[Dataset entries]
+--
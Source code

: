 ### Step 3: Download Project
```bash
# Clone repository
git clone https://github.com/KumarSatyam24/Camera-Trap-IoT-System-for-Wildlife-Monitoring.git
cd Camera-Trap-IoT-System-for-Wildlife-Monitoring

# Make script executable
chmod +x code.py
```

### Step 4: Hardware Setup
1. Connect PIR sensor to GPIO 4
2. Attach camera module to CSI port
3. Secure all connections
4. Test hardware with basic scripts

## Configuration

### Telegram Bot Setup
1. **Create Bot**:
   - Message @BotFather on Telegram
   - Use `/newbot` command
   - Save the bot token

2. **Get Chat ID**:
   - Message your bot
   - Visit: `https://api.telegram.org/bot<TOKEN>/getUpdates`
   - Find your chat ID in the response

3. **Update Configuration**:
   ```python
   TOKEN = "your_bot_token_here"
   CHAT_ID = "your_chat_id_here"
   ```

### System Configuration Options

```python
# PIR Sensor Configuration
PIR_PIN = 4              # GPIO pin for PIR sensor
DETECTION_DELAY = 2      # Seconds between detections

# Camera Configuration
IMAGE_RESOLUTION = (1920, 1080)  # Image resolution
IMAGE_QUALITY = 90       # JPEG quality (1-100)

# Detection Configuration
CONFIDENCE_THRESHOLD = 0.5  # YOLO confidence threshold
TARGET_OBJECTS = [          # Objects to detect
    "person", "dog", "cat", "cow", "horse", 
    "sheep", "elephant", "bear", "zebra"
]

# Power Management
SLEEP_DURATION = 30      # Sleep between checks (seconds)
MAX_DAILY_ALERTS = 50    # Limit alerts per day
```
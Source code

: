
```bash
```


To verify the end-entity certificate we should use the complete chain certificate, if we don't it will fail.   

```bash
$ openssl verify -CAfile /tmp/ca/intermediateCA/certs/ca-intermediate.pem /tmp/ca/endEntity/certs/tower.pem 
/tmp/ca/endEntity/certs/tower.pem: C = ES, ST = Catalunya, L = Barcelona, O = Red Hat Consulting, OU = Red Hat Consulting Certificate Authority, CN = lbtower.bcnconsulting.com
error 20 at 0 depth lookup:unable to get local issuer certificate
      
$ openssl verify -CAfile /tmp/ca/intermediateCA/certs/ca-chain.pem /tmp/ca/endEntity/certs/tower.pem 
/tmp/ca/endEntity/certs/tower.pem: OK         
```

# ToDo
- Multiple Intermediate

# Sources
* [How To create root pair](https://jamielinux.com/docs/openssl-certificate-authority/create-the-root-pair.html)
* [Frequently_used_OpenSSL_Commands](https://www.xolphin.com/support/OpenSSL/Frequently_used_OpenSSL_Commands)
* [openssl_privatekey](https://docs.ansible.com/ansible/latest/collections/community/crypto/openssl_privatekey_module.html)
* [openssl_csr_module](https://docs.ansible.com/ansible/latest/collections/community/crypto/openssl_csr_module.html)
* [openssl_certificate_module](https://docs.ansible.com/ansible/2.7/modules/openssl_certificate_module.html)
+--
Each line of the data that holds "chain" should be reported.

To verify the end-entity certificate we should use the complete chain certificate, if we don't it will fail.   
$ openssl verify -CAfile /tmp/ca/intermediateCA/certs/ca-chain.pem /tmp/ca/endEntity/certs/tower.pem 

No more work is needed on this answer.